Mr Zales there are many on this board that know me personally , many , and you will have trouble counting on one hand the number that would question my integrity ,

so was i at a couple of get together with a few other captains , you bet i was , and ill attend more if necessary ,as a matter of fact i will be sure to invite you to any in the future, you can count on that , you would be more than welcome. but if you wish to twist that as if im in bed with the EDF , then so be it ,, it obviously fits your MO , and its just another reminder that you are really clueless as to what is going on here in our state.

ill attend every meeting i can that concerns my young children's welfare, the futer of our industry and the future access of the large majority of the recreational fiherman in this fishery. and ill make no apologies for doing so .see you in Corpus.

it also shocks me at the number of people who think the word profit , is a 4 letter word , tell us Mr Zales , out of 44 years in the fishing industry did you ever make a profit ? if not please let me know how you survived that long , because it looks like the charter for hire fishery may just be headed that way and i need some non profit bill paying pointers ,

there are a few other on this thread that make a profit or have companies that are geared to make one off of this fishery and I'm not talking about the other charter for hire captains , changes could put ther profit making potentil at risk , and i dont blame them for standing up for what they think is best , and i darn sure wont slander them or repeat what i hear in the rumor mill ,just because my openion may differ.

now don't get me wrong , and don't feel sorry for me ,,i love my job and i genuinely get more pleasure out of watching people catch fish , and looking at there faces when it happening ,, the enjoyment of it all is a big part of why i stick with it , but please forgive me if i make a little money at the same time ,, i can guarantee you that i am good at what i do , and i have earned that right as well,so ill survive , I'm too hard headed to quit and too proud to loose.

Mr Zales you keep pushing the rumors and bad mouthing these good men who are willing to stand up for what they feel is right or best for there future , and i wont pretend to know what is going on 800 mile from me , and we can just call it even

i will not attempt to convence anyone of what is best over this forum , its fruitless, and personally i cant and wont argue with the gentlemen on this board that are upset or against any type of sector separation , they are just looking out for what they feel is best for them or the children's future , oops i forgot were not supposed to do that ,,,,,,, are we ?

stick to what you know Mr Zales , stick to the facts ,, your good at it , leave the rumors and innuendo on the play ground


----------



## bob zales II (Nov 16, 2007)

Reel Drummer makes sense, he is correct as no we could not have done it as we were not fishing red snapper commercially during the years 1990 thru 1992 which is the established historical fishery according to the NMFS historical society.
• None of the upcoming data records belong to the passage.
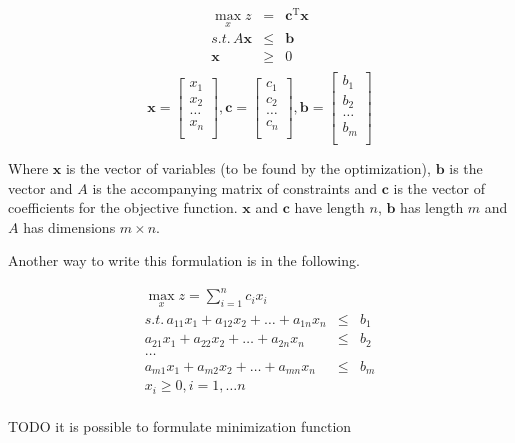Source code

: \begin{eqnarray*}
\max_{x} z & = & \mathbf{c}^{\mathrm{T}}\mathbf{x} \\
s.t.\, A\mathbf{x} & \leqslant & \mathbf{b} \\
\mathbf{x} & \geqslant & 0 \\
\end{eqnarray*}
\[
\mathbf{x} =
\begin{bmatrix}
x_1 \\
x_2 \\
\ldots \\
x_n \\
\end{bmatrix},
\mathbf{c} = 
\begin{bmatrix}
c_1 \\
c_2 \\
\ldots \\
c_n \\
\end{bmatrix},
\mathbf{b} =
\begin{bmatrix}
b_1 \\
b_2 \\
\ldots \\
b_m \\
\end{bmatrix}
\]

Where $\mathbf{x}$ is the vector of variables (to be found by the optimization), $\mathbf{b}$ is the vector and $A$ is the accompanying matrix of constraints and $\mathbf{c}$ is the vector of coefficients for the objective function. $\mathbf{x}$ and $\mathbf{c}$ have length $n$, $\mathbf{b}$ has length $m$ and $A$ has dimensions $m \times n$.

Another way to write this formulation is in the following.

\begin{eqnarray*}
\max_{x} z = \sum_{i=1}^{n} c_i x_i \\
s.t.\, a_{11}x_{1} + a_{12}x_{2} + \ldots + a_{1n}x_{n} & \leqslant & b_{1} \\
	   a_{21}x_{1} + a_{22}x_{2} + \ldots + a_{2n}x_{n} & \leqslant & b_{2} \\
	   \ldots \\
	   a_{m1}x_{1} + a_{m2}x_{2} + \ldots + a_{mn}x_{n} & \leqslant & b_{m} \\
	   x_i \geqslant 0, i = 1, \ldots n \\
\end{eqnarray*}

TODO it is possible to formulate minimization function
So no we could not have done the same thing unless we were one of the couple hundred qualifiers, now down to around 150 who own IFQ share. You want to know the rest of the story?

Here is anyway. When we worked with the NMFS to develop the current for-hire federal reef fish and mackerel permits for the current moratorium we tried to pattern some of it on established limited entry programs like the commercial red snapper 2000/200 pound permit. One of the issues was being able to sell, batter, or lease the permit. Now since we were just plain ole fishermen and were not legal minds, we set recommended the for-hire program be set similar to the red snapper 2000/200 program, being able to lease a permit. Well the folks at the nmfs said that was good and the lease option would be as the red snapper lease option. Time passed and we thought, and I was chairman of the ad hoc for-hire permit ap, that leasing the for-hire permit was just like the red snapper 2000/200 permit and you simply leased the permit from one boat to the other by a simple signed agreement. 

Shortly after the for-hire permit moratorium went into effect, the second time due to the efficiency of the NMFS, I sold one of my vessels. The buyer did not have the funds to pay for the permit so I was going to lease it to him until he had the funds. We thought, wrong, that all I had to do was work up a simple lease and he would use the permit, I would maintain ownership and all would be great. We found out not so. In order to lease the permit I was going to have to lease the vessel I sold, add my name as leasee, place the permit on the vessel and the new owner would operate the vessel. All liability would still remain with me as leasee so that if anything happened while the lease was in effect I could be liable. The buyer came up with the money to purchase the permit and a lease never happened. To this day I know of no for-hire permit that has ever been leased. The commercial red snapper 2000/200 lb permits were leased back and forth almost daily.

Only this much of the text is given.